NetWitness IoT Architecture

NetWitness IoT enables analysts to get complete visibility into the whole spectrum of attacks on the entire environment. The following diagram shows the solution architecture of NetWitness IoT:

NetWitness IoT Sign In

In this diagram, the edge components such as the gateways, hosts, and sensors are listed. The RSA cloud service receives the data from the edge components, performs the analytics, and infers insights. The alerts and details are presented to the analysts to take action.

The collector component of the IoT Security Monitor is deployed at the Edge. Typically, it is deployed on an edge gateway or a host that runs an IoT platform for data acquisition and management based on the use cases. The collector collects and sends the security-relevant data from the Edge to the RSA Cloud Service, which performs analytics, detects anomalies, and generates alerts.

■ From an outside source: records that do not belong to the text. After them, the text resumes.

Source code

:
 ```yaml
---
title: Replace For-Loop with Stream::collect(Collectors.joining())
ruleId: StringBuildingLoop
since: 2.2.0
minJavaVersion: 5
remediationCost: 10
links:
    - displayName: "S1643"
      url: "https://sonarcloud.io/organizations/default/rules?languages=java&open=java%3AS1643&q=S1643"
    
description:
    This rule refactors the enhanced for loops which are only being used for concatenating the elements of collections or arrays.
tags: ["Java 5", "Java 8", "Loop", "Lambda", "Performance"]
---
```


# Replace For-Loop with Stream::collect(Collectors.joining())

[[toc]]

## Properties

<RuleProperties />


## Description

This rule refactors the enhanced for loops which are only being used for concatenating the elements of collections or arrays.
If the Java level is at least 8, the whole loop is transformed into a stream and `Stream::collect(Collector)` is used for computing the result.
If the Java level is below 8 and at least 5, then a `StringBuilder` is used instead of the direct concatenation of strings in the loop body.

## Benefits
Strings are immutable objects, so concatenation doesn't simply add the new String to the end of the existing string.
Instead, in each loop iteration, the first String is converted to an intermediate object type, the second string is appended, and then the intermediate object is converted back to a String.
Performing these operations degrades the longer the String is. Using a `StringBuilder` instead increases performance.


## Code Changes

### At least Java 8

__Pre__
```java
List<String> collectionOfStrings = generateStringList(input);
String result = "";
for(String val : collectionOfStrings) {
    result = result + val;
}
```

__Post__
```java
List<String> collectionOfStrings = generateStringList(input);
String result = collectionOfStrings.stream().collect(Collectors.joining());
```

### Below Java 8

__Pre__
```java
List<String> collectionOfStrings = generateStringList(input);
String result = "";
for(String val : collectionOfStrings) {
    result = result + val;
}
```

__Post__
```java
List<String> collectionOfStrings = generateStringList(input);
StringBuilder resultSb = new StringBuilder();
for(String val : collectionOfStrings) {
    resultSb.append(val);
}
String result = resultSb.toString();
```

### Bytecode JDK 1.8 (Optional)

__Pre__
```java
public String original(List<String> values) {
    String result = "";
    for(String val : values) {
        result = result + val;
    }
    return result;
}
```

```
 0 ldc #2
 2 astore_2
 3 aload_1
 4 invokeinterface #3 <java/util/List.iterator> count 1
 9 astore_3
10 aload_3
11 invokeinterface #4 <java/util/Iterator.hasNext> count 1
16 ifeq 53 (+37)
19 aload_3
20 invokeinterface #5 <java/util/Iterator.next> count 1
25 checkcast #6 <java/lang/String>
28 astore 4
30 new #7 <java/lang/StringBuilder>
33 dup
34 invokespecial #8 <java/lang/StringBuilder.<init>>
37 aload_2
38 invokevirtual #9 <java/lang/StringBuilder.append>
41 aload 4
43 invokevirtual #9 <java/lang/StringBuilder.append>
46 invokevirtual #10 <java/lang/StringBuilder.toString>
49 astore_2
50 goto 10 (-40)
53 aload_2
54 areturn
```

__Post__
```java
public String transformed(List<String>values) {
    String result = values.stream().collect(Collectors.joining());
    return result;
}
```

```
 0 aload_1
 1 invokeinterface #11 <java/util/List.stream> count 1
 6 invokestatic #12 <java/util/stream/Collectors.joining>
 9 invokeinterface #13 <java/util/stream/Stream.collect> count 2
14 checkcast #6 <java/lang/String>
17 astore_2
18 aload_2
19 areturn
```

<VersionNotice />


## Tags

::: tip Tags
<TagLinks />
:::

Based on this scenario, there are the following two use cases:

  • Use Case 1: The first use case is focused on the plant operator who can directly log into a dashboard and see the alerts, drill down to explore the relevant context, and then take action.
  • Use Case 2: The second use case is focused on the Security Operation Center (SOC). In this case, the alerts generated by IoT Security Monitor are sent to the enterprise monitoring tools, such as NetWitness Platform, which enables the SOC to extend its visibility beyond IT and into the OT side of the environment. The integration with SOC is done using Common Event Format (CEF). CEF is a log management standard that provides an interoperable way to exchange security-related information. Therefore, NetWitness IoT can be integrated with any CEF-compliant IT monitoring tool. NetWitness IoT integrates with leading IoT management platforms and SIEMs using standard mechanisms including JSON and CEF. This capability helps you easily add advanced security to existing deployments.

Typically, a Small-to-Medium Business (SMB) enterprise may be interested only in the first use case, whereas a large enterprise will most likely benefit from both use cases.